Yammer is four years old and currently has 5 million active users – the site operates a Facebook-style business-to-business social network. Unlike Twitter, which is used for broadcasting messages to the public, Yammer is used for private communication within organisations and pre-designated groups.

Yammer originally launched as an enterprise microblogging service, but has since evolved to become a fully fledged enterprise social network.

There had been reports that Microsoft was interested in purchasing the fledgling social network with a deal finally being made public this evening by Microsoft CEO Steve Ballmer.

Yammer has some heavyweight users including motoring giant Ford and the business services firm Deloitte. Microsoft hasn’t revealed what it plans to do with Yammer, if anything, but it’s thought the acquisition will make its range of software products more appealing with Microsoft’s continued push towards the cloud.

Last year Microsoft took the tech-world by surprise after it bought the communications business Skype and is now well on the way to integrating the service into its current portfolio software.

Yammer’s chief executive David Sacks said: “When we started Yammer four years ago, we set out to do something big.

“We had a vision for how social networking could change the way we work. Joining Microsoft will accelerate that vision and give us access to the technologies, expertise and resources we’ll need to scale and innovate.”

Started in 2008 by PayPal founder David Sacks, the San Francisco-based Yammer has raised about $142m in funding since its inception. It is backed by PayPal co-founder Peter Thiel, who also invested in Facebook.
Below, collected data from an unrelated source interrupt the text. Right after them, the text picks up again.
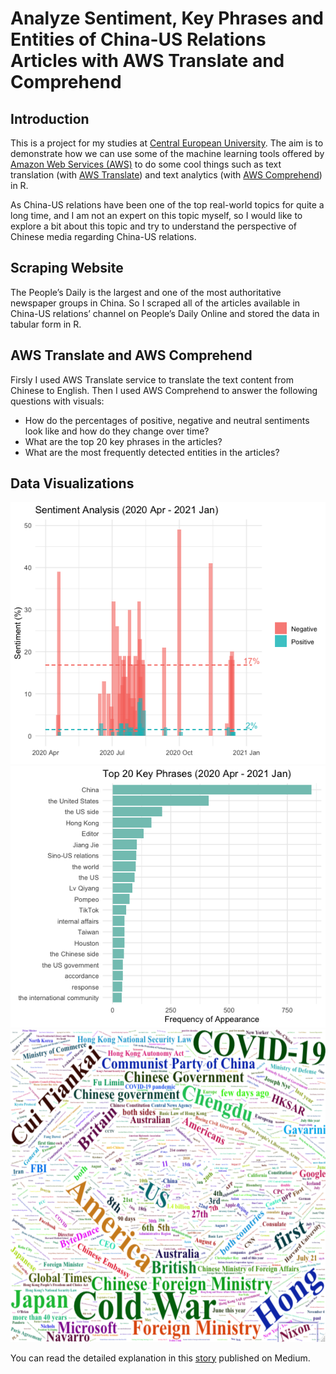 # Analyze Sentiment, Key Phrases and Entities of China-US Relations Articles with AWS Translate and Comprehend
## Introduction
This is a project for my studies at [Central European University](https://www.ceu.edu/). The aim is to demonstrate how we can use some of the machine learning tools offered by [Amazon Web Services (AWS)](https://aws.amazon.com) to do some cool things such as text translation (with [AWS Translate](https://aws.amazon.com/translate/)) and text analytics (with [AWS Comprehend](https://aws.amazon.com/comprehend/)) in R.

As China-US relations have been one of the top real-world topics for quite a long time, and I am not an expert on this topic myself, so I would like to explore a bit about this topic and try to understand the perspective of Chinese media regarding China-US relations.

## Scraping Website
The People’s Daily is the largest and one of the most authoritative newspaper groups in China. So I scraped all of the articles available in China-US relations’ channel on People’s Daily Online and stored the data in tabular form in R.

## AWS Translate and AWS Comprehend
Firsly I used AWS Translate service to translate the text content from Chinese to English. Then I used AWS Comprehend to answer the following questions with visuals:
+ How do the percentages of positive, negative and neutral sentiments look like and how do they change over time?
+ What are the top 20 key phrases in the articles?
+ What are the most frequently detected entities in the articles?

## Data Visualizations
![sentiment_analysis_over_time](/visuals/sentiment_analysis_over_time_barchart.png)
![top_20_phrases](/visuals/top_20_phrases_barchart.png)
<img src="/visuals/entities_detection_wordcloud.png" width="600" height="500">

You can read the detailed explanation in this [story](https://medium.com/@xibei_chen/analyze-articles-in-china-us-relations-channel-on-people-cn-b21a08fed220) published on Medium.

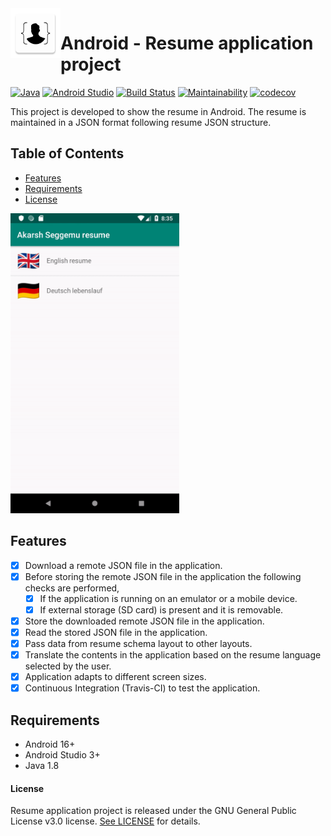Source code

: <img align="left" width="80" height="80" src="https://raw.githubusercontent.com/akarsh/android-akarsh-seggemu-resume/master/app/src/main/ic_launcher-web.png" alt="Android resume application project app icon">

# Android - Resume application project

[![Java](https://img.shields.io/badge/java-1.8-blue.svg)](https://developer.android.com/studio/write/java8-support)
[![Android Studio](https://img.shields.io/badge/android%20studio-3.2.1-green.svg)](https://developer.android.com/studio/)
[![Build Status](https://travis-ci.com/akarsh/android-akarsh-seggemu-resume.svg?branch=master)](https://travis-ci.com/akarsh/android-akarsh-seggemu-resume)
[![Maintainability](https://api.codeclimate.com/v1/badges/ec01ba1df913a5e6f2cb/maintainability)](https://codeclimate.com/github/akarsh/android-akarsh-seggemu-resume/maintainability)
[![codecov](https://codecov.io/gh/akarsh/android-akarsh-seggemu-resume/branch/master/graph/badge.svg)](https://codecov.io/gh/akarsh/android-akarsh-seggemu-resume)

This project is developed to show the resume in Android.
The resume is maintained in a JSON format following resume JSON structure.

## Table of Contents

  - [Features](#features)
  - [Requirements](#requirements)
  - [License](#license)

<img height="480" src="Images/demoOfAndroidApp.gif" alt="demo of Android resume application project">

## Features

- [x] Download a remote JSON file in the application.
- [x] Before storing the remote JSON file in the application the following checks are performed, 
    - [x] If the application is running on an emulator or a mobile device.
    - [x] If external storage (SD card) is present and it is removable.
- [x] Store the downloaded remote JSON file in the application.
- [x] Read the stored JSON file in the application.
- [x] Pass data from resume schema layout to other layouts.
- [x] Translate the contents in the application based on the resume language selected by the user.
- [x] Application adapts to different screen sizes.
- [x] Continuous Integration (Travis-CI) to test the application.

## Requirements

- Android 16+
- Android Studio 3+
- Java 1.8

#### License

Resume application project is released under the GNU General Public License v3.0 license. [See LICENSE](https://github.com/akarsh/akarsh-seggemu-resume/blob/master/LICENSE) for details.
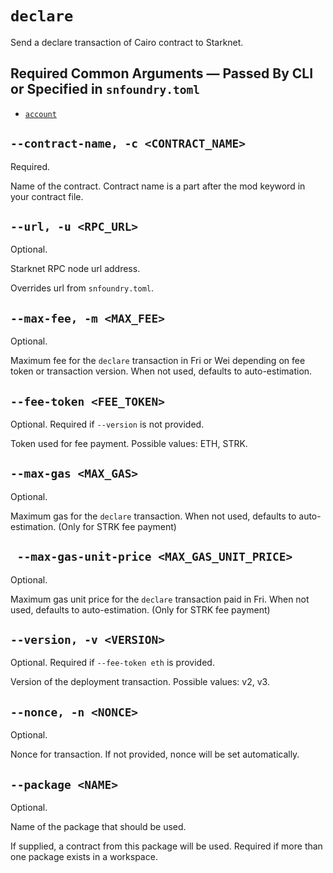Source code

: # `declare`
Send a declare transaction of Cairo contract to Starknet.

## Required Common Arguments — Passed By CLI or Specified in `snfoundry.toml`

* [`account`](./common.md#--account--a-account_name)

## `--contract-name, -c <CONTRACT_NAME>`
Required.

Name of the contract. Contract name is a part after the mod keyword in your contract file.

## `--url, -u <RPC_URL>`
Optional.

Starknet RPC node url address.

Overrides url from `snfoundry.toml`.

## `--max-fee, -m <MAX_FEE>`
Optional.

Maximum fee for the `declare` transaction in Fri or Wei depending on fee token or transaction version. When not used, defaults to auto-estimation.

## `--fee-token <FEE_TOKEN>`
Optional. Required if `--version` is not provided.

Token used for fee payment. Possible values: ETH, STRK.

## `--max-gas <MAX_GAS>`
Optional.

Maximum gas for the `declare` transaction. When not used, defaults to auto-estimation. (Only for STRK fee payment)

## ` --max-gas-unit-price <MAX_GAS_UNIT_PRICE>`
Optional.

Maximum gas unit price for the `declare` transaction paid in Fri. When not used, defaults to auto-estimation. (Only for STRK fee payment)

## `--version, -v <VERSION>`
Optional. Required if `--fee-token eth` is provided.

Version of the deployment transaction. Possible values: v2, v3.

## `--nonce, -n <NONCE>`
Optional.

Nonce for transaction. If not provided, nonce will be set automatically.

## `--package <NAME>`
Optional.

Name of the package that should be used.

If supplied, a contract from this package will be used. Required if more than one package exists in a workspace.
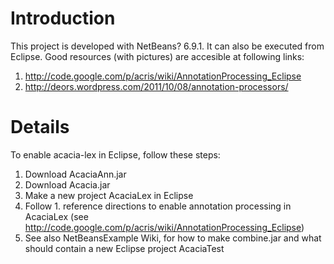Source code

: # Introduction #

This project is developed with NetBeans? 6.9.1. It can also be executed from Eclipse. Good resources (with pictures) are accesible at following links:
  1. http://code.google.com/p/acris/wiki/AnnotationProcessing_Eclipse
  1. http://deors.wordpress.com/2011/10/08/annotation-processors/


# Details #

To enable acacia-lex in Eclipse, follow these steps:
  1. Download AcaciaAnn.jar
  1. Download Acacia.jar
  1. Make a new project AcaciaLex in Eclipse
  1. Follow 1. reference directions to enable annotation processing in AcaciaLex (see http://code.google.com/p/acris/wiki/AnnotationProcessing_Eclipse)
  1. See also NetBeansExample Wiki, for how to make combine.jar and what should contain a new Eclipse project AcaciaTest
Microsoft has increasingly moved its Office products – including Microsoft Word, Excel and Powerpoint, which generate about 50% of its profits – towards a more collaborative cloud-based system and this acquisition should aid that shift.

Last year the software firm released Office 365, the first big shift of its word processing products into the cloud. Documents are available over the internet and on a number of devices for users to share and collaborate with.